What needs to be done: Set out exactly every line of the entries below, starting at the line that holds "- [x] status/availability" and stopping after the line that holds "- [ ] Send repository link through LMS".

Collected data:
====
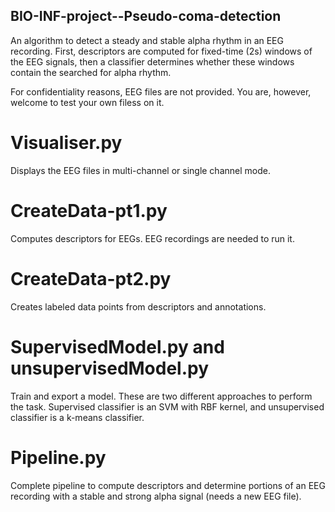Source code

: ## BIO-INF-project--Pseudo-coma-detection

An algorithm to detect a steady and stable alpha rhythm in an EEG recording. First, descriptors are computed for fixed-time (2s) windows of the EEG signals, then a classifier determines whether these windows contain the searched for alpha rhythm.

For confidentiality reasons, EEG files are not provided. You are, however, welcome to test your own filess on it.

# Visualiser.py
Displays the EEG files in multi-channel or single channel mode.

# CreateData-pt1.py
Computes descriptors for EEGs. EEG recordings are needed to run it.

# CreateData-pt2.py
Creates labeled data points from descriptors and annotations.

# SupervisedModel.py and unsupervisedModel.py
Train and export a model.
These are two different approaches to perform the task. Supervised classifier is an SVM with RBF kernel, and unsupervised classifier is a k-means classifier.

# Pipeline.py
Complete pipeline to compute descriptors and determine portions of an EEG recording with a stable and strong alpha signal (needs a new EEG file). 



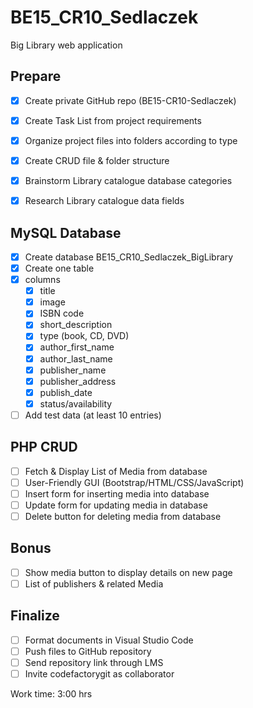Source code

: # BE15_CR10_Sedlaczek
Big Library web application

## Prepare
- [x] Create private GitHub repo (BE15-CR10-Sedlaczek)
- [x] Create Task List from project requirements
- [x] Organize project files into folders according to type
- [x] Create CRUD file & folder structure

- [x] Brainstorm Library catalogue database categories
- [x] Research Library catalogue data fields

## MySQL Database 
- [x] Create database BE15_CR10_Sedlaczek_BigLibrary
- [x] Create one table
- [x] columns
  - [x] title
  - [x] image
  - [x] ISBN code
  - [x] short_description
  - [x] type (book, CD, DVD)
  - [x] author_first_name
  - [x] author_last_name
  - [x] publisher_name
  - [x] publisher_address
  - [x] publish_date
  - [x] status/availability
- [ ] Add test data (at least 10 entries)

## PHP CRUD
- [ ] Fetch & Display List of Media from database
- [ ] User-Friendly GUI (Bootstrap/HTML/CSS/JavaScript)
- [ ] Insert form for inserting media into database
- [ ] Update form for updating media in database
- [ ] Delete button for deleting media from database

## Bonus
- [ ] Show media button to display details on new page
- [ ] List of publishers & related Media

## Finalize
- [ ] Format documents in Visual Studio Code
- [ ] Push files to GitHub repository
- [ ] Send repository link through LMS
- [ ] Invite codefactorygit as collaborator

Work time: 3:00 hrs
====
Expected answer:
  - [x] status/availability
- [ ] Add test data (at least 10 entries)

## PHP CRUD
- [ ] Fetch & Display List of Media from database
- [ ] User-Friendly GUI (Bootstrap/HTML/CSS/JavaScript)
- [ ] Insert form for inserting media into database
- [ ] Update form for updating media in database
- [ ] Delete button for deleting media from database

## Bonus
- [ ] Show media button to display details on new page
- [ ] List of publishers & related Media

## Finalize
- [ ] Format documents in Visual Studio Code
- [ ] Push files to GitHub repository
- [ ] Send repository link through LMS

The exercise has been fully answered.